EXCERPT: 'Permission Slips: Every Woman's Guide to Giving Herself a Break'

When I ended a rough patch in my thirties with a loud wail to Heaven, the response on the other end of the line was so joyous, it was almost embarrassing.

"SHERRI! Where you been? I HAVE MISSED YOU!"

I tried to explain I'd been out doing this and that, dating felons, serving time for warrants. God cut me off.

"I know! I'm just so thrilled you're back. You were always my favorite!"

Of course He says that to everyone, but still, it's nice to hear. No matter how long you've been gone, no matter what you've done, you're always welcome back to God's house. I believe that certain embrace is the gift of faith, and if I can give that gift to my son, I will have done my job.
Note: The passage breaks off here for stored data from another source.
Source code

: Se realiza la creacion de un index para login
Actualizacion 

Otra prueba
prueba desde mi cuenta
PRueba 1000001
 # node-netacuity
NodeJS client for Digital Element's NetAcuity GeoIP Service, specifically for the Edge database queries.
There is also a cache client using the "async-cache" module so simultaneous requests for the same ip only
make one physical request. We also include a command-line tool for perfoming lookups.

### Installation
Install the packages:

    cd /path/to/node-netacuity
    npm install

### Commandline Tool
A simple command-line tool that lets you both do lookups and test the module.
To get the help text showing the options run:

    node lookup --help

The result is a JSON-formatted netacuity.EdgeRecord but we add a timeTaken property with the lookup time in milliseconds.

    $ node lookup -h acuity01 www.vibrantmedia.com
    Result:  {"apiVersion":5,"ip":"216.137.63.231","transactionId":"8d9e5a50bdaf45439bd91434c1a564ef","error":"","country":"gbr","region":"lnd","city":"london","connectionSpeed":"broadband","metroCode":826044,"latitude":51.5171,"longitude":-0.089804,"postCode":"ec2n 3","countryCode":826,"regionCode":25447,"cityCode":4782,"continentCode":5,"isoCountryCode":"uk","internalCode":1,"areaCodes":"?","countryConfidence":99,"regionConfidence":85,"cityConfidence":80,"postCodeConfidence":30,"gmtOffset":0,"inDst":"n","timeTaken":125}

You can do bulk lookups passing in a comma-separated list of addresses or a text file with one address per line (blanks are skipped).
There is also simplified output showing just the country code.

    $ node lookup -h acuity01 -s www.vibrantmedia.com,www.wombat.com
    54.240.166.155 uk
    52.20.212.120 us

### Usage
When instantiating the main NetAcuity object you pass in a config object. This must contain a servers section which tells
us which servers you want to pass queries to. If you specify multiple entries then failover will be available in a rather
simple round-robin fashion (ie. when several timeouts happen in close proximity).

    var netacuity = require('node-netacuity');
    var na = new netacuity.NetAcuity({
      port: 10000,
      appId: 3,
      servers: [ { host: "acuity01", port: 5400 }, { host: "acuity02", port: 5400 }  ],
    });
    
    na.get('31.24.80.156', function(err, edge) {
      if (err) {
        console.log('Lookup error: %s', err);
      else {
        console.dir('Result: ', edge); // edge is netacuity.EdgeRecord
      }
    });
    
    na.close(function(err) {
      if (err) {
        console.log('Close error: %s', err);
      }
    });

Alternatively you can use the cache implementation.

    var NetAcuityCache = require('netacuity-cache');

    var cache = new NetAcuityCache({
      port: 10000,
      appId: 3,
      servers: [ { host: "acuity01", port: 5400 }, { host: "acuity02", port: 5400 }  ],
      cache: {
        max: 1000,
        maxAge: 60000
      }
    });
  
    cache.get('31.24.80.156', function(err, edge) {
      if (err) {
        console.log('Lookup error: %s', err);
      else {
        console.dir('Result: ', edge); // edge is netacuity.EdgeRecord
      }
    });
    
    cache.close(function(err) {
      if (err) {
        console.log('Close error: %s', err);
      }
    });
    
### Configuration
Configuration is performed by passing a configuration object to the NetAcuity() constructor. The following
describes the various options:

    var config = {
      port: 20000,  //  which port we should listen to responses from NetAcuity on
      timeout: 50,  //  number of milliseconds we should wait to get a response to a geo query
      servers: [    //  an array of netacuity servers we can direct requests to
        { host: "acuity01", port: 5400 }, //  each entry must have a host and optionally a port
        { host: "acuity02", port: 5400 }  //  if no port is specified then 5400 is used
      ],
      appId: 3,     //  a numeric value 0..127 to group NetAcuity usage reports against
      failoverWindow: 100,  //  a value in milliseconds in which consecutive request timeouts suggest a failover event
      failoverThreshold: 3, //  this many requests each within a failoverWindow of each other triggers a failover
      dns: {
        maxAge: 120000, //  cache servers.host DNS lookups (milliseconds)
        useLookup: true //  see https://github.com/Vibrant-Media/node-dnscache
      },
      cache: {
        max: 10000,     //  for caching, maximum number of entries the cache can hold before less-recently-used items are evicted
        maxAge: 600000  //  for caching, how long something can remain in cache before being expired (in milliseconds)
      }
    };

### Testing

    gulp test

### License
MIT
We humans will always stray, always.

The story of Adam and Eve, whether you believe it actually happened or not, is the perfect example of how we humans will fail at almost every opportunity. But the amazing thing is that the path back to God is always lit, always safe, and always open. Like Motel 6, God always leaves a light on for you.

I hope my son knows that when he runs away God will take him back, no questions asked. I also hope he knows that I'll bend him over my knee and swat his behind with a wooden spoon. Because I'm human that way. So write yourself a permission slip to come back to God at any time. In fact, if you kneel while you scribble, you're halfway there.

My Fellow Americans

I wasn't raised in a politically active family, and look at me now. Maybe it's the homework I do to prepare for The View, or Barack Obama's presidency, or the fact that I have a personal stake in the future (my son), but politics has become a very interesting subject to me.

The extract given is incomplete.